(Plain-text document sources)
____

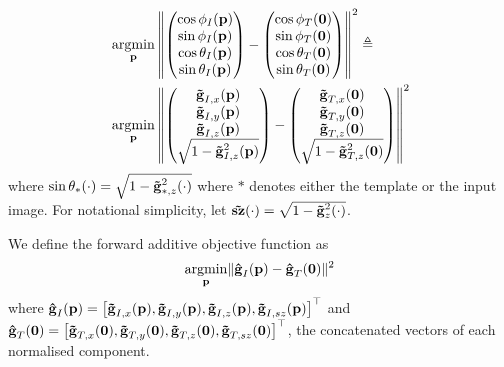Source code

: \begin{equation}
    \begin{aligned}\label{eq:argmin_spherical}
        &\argmin_{\p} \left\lVert
            \begin{pmatrix}
                \cos{\phi_I}(\p) \\
                \sin{\phi_I}(\p) \\
                \cos{\theta_I}(\p) \\
                \sin{\theta_I}(\p)
            \end{pmatrix}
            -
            \begin{pmatrix}
                \cos{\phi_T}(\zero) \\
                \sin{\phi_T}(\zero) \\
                \cos{\theta_T}(\zero) \\
                \sin{\theta_T}(\zero)
            \end{pmatrix}
            \right\lVert^2 \triangleq \\
        &\argmin_{\p} \left\lVert
            \begin{pmatrix}
                \bb{\tilde{g}}_{I,x}(\p) \\ 
                \bb{\tilde{g}}_{I,y}(\p) \\ 
                \bb{\tilde{g}}_{I,z}(\p) \\ 
                \sqrt{1 - \bb{\tilde{g}}_{I,z}^2(\p)}
            \end{pmatrix}
            -
            \begin{pmatrix}
                \bb{\tilde{g}}_{T,x}(\zero) \\ 
                \bb{\tilde{g}}_{T,y}(\zero) \\ 
                \bb{\tilde{g}}_{T,z}(\zero) \\ 
                \sqrt{1 - \bb{\tilde{g}}_{T,z}^2(\zero)}
            \end{pmatrix}
            \right\lVert^2
    \end{aligned}
\end{equation}
where $\sin{\theta_{\ast}}(\cdot) = \sqrt{1 - {\boldsymbol{\mathbf{\tilde{g}}}_{\ast,z}^2}(\cdot)}$
where $\ast$ denotes either the template or the input image. For notational
simplicity, let $\boldsymbol{\mathbf{\tilde{sz}}}(\cdot) = \sqrt{1 - {\boldsymbol{\mathbf{\tilde{g}}}_{z}^2}(\cdot)}$.

We define the forward additive objective function as
\begin{equation}\label{eq:spher-ssd}
    \argmin_{\p} \norm{\bb{\hat{g}}_I(\p) - \bb{\hat{g}}_T(\zero)}^2
\end{equation}
where $\boldsymbol{\mathbf{\hat{g}}}_I(\boldsymbol{\mathbf{p}}) = {\left[  \boldsymbol{\mathbf{\tilde{g}}}_{I,x}(\boldsymbol{\mathbf{p}}),
\boldsymbol{\mathbf{\tilde{g}}}_{I,y}(\boldsymbol{\mathbf{p}}), \boldsymbol{\mathbf{\tilde{g}}}_{I,z}(\boldsymbol{\mathbf{p}}),
\boldsymbol{\mathbf{\tilde{g}}}_{I,sz}(\boldsymbol{\mathbf{p}}) \right]}^{\top}$ and $\boldsymbol{\mathbf{\hat{g}}}_T(\boldsymbol{\mathbf{0}}) =
{\left[ \boldsymbol{\mathbf{\tilde{g}}}_{T,x}(\boldsymbol{\mathbf{0}}), \boldsymbol{\mathbf{\tilde{g}}}_{T,y}(\boldsymbol{\mathbf{0}}),
\boldsymbol{\mathbf{\tilde{g}}}_{T,z}(\boldsymbol{\mathbf{0}}), \boldsymbol{\mathbf{\tilde{g}}}_{T,sz}(\boldsymbol{\mathbf{0}})
\right]}^{\top}$, the concatenated vectors of each normalised component.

____

> [WHAT THIS TASK INVOLVES]
Transcribe each entry precisely as given, leaving the pictures out.

> [YOUR SOLUTION]
Source code

: \begin{equation}
    \begin{aligned}\label{eq:argmin_spherical}
        &\argmin_{\p} \left\lVert
            \begin{pmatrix}
                \cos{\phi_I}(\p) \\
                \sin{\phi_I}(\p) \\
                \cos{\theta_I}(\p) \\
                \sin{\theta_I}(\p)
            \end{pmatrix}
            -
            \begin{pmatrix}
                \cos{\phi_T}(\zero) \\
                \sin{\phi_T}(\zero) \\
                \cos{\theta_T}(\zero) \\
                \sin{\theta_T}(\zero)
            \end{pmatrix}
            \right\lVert^2 \triangleq \\
        &\argmin_{\p} \left\lVert
            \begin{pmatrix}
                \bb{\tilde{g}}_{I,x}(\p) \\ 
                \bb{\tilde{g}}_{I,y}(\p) \\ 
                \bb{\tilde{g}}_{I,z}(\p) \\ 
                \sqrt{1 - \bb{\tilde{g}}_{I,z}^2(\p)}
            \end{pmatrix}
            -
            \begin{pmatrix}
                \bb{\tilde{g}}_{T,x}(\zero) \\ 
                \bb{\tilde{g}}_{T,y}(\zero) \\ 
                \bb{\tilde{g}}_{T,z}(\zero) \\ 
                \sqrt{1 - \bb{\tilde{g}}_{T,z}^2(\zero)}
            \end{pmatrix}
            \right\lVert^2
    \end{aligned}
\end{equation}
where $\sin{\theta_{\ast}}(\cdot) = \sqrt{1 - {\boldsymbol{\mathbf{\tilde{g}}}_{\ast,z}^2}(\cdot)}$
where $\ast$ denotes either the template or the input image. For notational
simplicity, let $\boldsymbol{\mathbf{\tilde{sz}}}(\cdot) = \sqrt{1 - {\boldsymbol{\mathbf{\tilde{g}}}_{z}^2}(\cdot)}$.

We define the forward additive objective function as
\begin{equation}\label{eq:spher-ssd}
    \argmin_{\p} \norm{\bb{\hat{g}}_I(\p) - \bb{\hat{g}}_T(\zero)}^2
\end{equation}
where $\boldsymbol{\mathbf{\hat{g}}}_I(\boldsymbol{\mathbf{p}}) = {\left[  \boldsymbol{\mathbf{\tilde{g}}}_{I,x}(\boldsymbol{\mathbf{p}}),
\boldsymbol{\mathbf{\tilde{g}}}_{I,y}(\boldsymbol{\mathbf{p}}), \boldsymbol{\mathbf{\tilde{g}}}_{I,z}(\boldsymbol{\mathbf{p}}),
\boldsymbol{\mathbf{\tilde{g}}}_{I,sz}(\boldsymbol{\mathbf{p}}) \right]}^{\top}$ and $\boldsymbol{\mathbf{\hat{g}}}_T(\boldsymbol{\mathbf{0}}) =
{\left[ \boldsymbol{\mathbf{\tilde{g}}}_{T,x}(\boldsymbol{\mathbf{0}}), \boldsymbol{\mathbf{\tilde{g}}}_{T,y}(\boldsymbol{\mathbf{0}}),
\boldsymbol{\mathbf{\tilde{g}}}_{T,z}(\boldsymbol{\mathbf{0}}), \boldsymbol{\mathbf{\tilde{g}}}_{T,sz}(\boldsymbol{\mathbf{0}})
\right]}^{\top}$, the concatenated vectors of each normalised component.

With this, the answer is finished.